Afin de pouvoir jouer un tel rôle régional, le Hezbollah bénéficie d’un appui militaire, logistique, politique, économique et financier, sans limite. Et pour cause : la doctrine politique que ce parti a élaboré lors de sa fondation, au milieu des années 80 du siècle dernier, stipule clairement que pour toutes les décisions d’ordre stratégique, notamment la décision de guerre et de paix, le Hezbollah s’en remet de manière inconditionnelle et aveugle au Guide supérieur de la Révolution iranienne (actuellement Khamenei), dont les décisions sont sans appel du fait qu’il bénéficie d’une légitimité divine (donc non contestable) et non pas populaire.
L’édification d’un Etat souverain
Fort de ce large appui accordé par une puissance régionale, le Hezbollah entreprend sur le plan local, parallèlement à son rôle régional, d’étendre progressivement ses tentacules à tous les échelons du pouvoir libanais. Dans le même temps, il entrave et bloque l’édification d’un Etat central souverain, libre de ses décisions, capable de restaurer une stabilité et une prospérité durables dans le pays, car la réalisation d’un tel objectif national serait un obstacle majeur à son rôle-pivot au service de la stratégie expansionniste des pasdarans iraniens.
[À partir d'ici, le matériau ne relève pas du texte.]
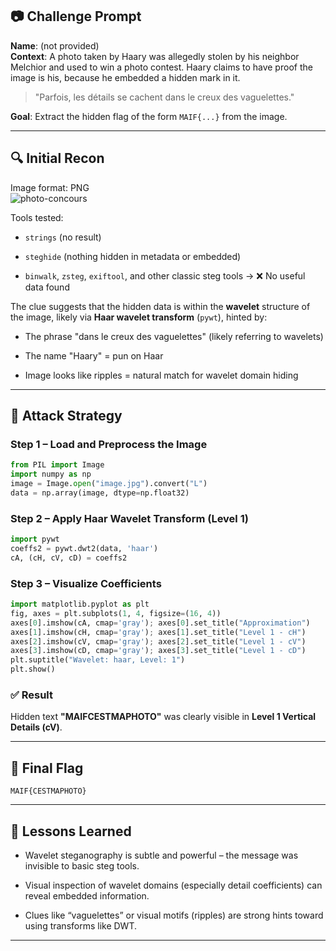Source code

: 
## 📷 Challenge Prompt

**Name**: (not provided)  
**Context**: A photo taken by Haary was allegedly stolen by his neighbor Melchior and used to win a photo contest. Haary claims to have proof the image is his, because he embedded a hidden mark in it.

> "Parfois, les détails se cachent dans le creux des vaguelettes."

**Goal**: Extract the hidden flag of the form `MAIF{...}` from the image.

---

## 🔍 Initial Recon

Image format: PNG  
![photo-concours](https://github.com/user-attachments/assets/976459f3-1d06-4918-bc88-a71d19d7d06c)

Tools tested:

- `strings` (no result)
    
- `steghide` (nothing hidden in metadata or embedded)
    
- `binwalk`, `zsteg`, `exiftool`, and other classic steg tools → ❌ No useful data found
    

The clue suggests that the hidden data is within the **wavelet** structure of the image, likely via **Haar wavelet transform** (`pywt`), hinted by:

- The phrase "dans le creux des vaguelettes" (likely referring to wavelets)
    
- The name "Haary" = pun on Haar
    
- Image looks like ripples = natural match for wavelet domain hiding
    

---

## 🧪 Attack Strategy

### Step 1 – Load and Preprocess the Image

```python
from PIL import Image
import numpy as np
image = Image.open("image.jpg").convert("L")
data = np.array(image, dtype=np.float32)
```

### Step 2 – Apply Haar Wavelet Transform (Level 1)

```python
import pywt
coeffs2 = pywt.dwt2(data, 'haar')
cA, (cH, cV, cD) = coeffs2
```

### Step 3 – Visualize Coefficients

```python
import matplotlib.pyplot as plt
fig, axes = plt.subplots(1, 4, figsize=(16, 4))
axes[0].imshow(cA, cmap='gray'); axes[0].set_title("Approximation")
axes[1].imshow(cH, cmap='gray'); axes[1].set_title("Level 1 - cH")
axes[2].imshow(cV, cmap='gray'); axes[2].set_title("Level 1 - cV")
axes[3].imshow(cD, cmap='gray'); axes[3].set_title("Level 1 - cD")
plt.suptitle("Wavelet: haar, Level: 1")
plt.show()
```

### ✅ Result

Hidden text **"MAIFCESTMAPHOTO"** was clearly visible in **Level 1 Vertical Details (cV)**.

---

## 🏁 Final Flag

```
MAIF{CESTMAPHOTO}
```

---

## 🧠 Lessons Learned

- Wavelet steganography is subtle and powerful – the message was invisible to basic steg tools.
    
- Visual inspection of wavelet domains (especially detail coefficients) can reveal embedded information.
    
- Clues like “vaguelettes” or visual motifs (ripples) are strong hints toward using transforms like DWT.
    

---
C’est dans un tel contexte global qu’ont lieu les élections du 15 mai. Dans le but de mettre un terme à l’emprise iranienne sur le pouvoir et afin de juguler le rôle régional et la boulimie politique du Hezbollah, les partis, formations et personnalités souverainistes mènent une dure bataille électorale contre le parti pro-iranien et ses alliés locaux, dont notamment le courant du président de la République Michel Aoun. Ce bras de fer, qui déterminera lequel des deux camps pourra arracher une majorité parlementaire, se déroule dans des conditions particulièrement difficiles du fait que le Hezbollah n’épargne aucun moyen milicien et mafieux pour menacer et exercer des pressions sur les candidats chiites qui refusent d’être sous sa coupe et qui se sont alliés aux courants souverainistes, dont notamment le parti chrétien des Forces libanaises qui présente une liste à Baalbeck-Hermel, l’un des principaux fiefs de la formation pro-iranienne.
Ce «barrage» souverainiste électoral dressé face au Hezbollah comprend les Forces libanaises, le Parti socialiste progressiste (formation druze conduite par Walid Joumblatt), le parti chrétien des Kataëb, le courant du député sortant Michel Moawad, l’ancien ministre (sunnite) de la Justice et ex-chef de la Police libanaise, le général Achraf Rifi, les diverses factions et personnalités sunnites qui se sont dissocié du chef du courant du Futur (sunnite), Saad Hariri qui a annoncé, sans fournir d’explication, son retrait de la vie politique à quelques semaines du scrutin. A ceux-là s’ajoute la poignée de candidats chiites qui n’ont pas cédé face aux menaces et pressions du Hezbollah.
C’est en inscrivant ce panorama électoral global dans le contexte régional du conflit qui oppose la République islamique iranienne à nombre de pays arabes, plus particulièrement les Etats du Golfe, que l’on peut évaluer la dimension géostratégique de ces élections législatives qui pourraient ouvrir une nouvelle page dans le cours mouvementé de la profonde crise libanaise.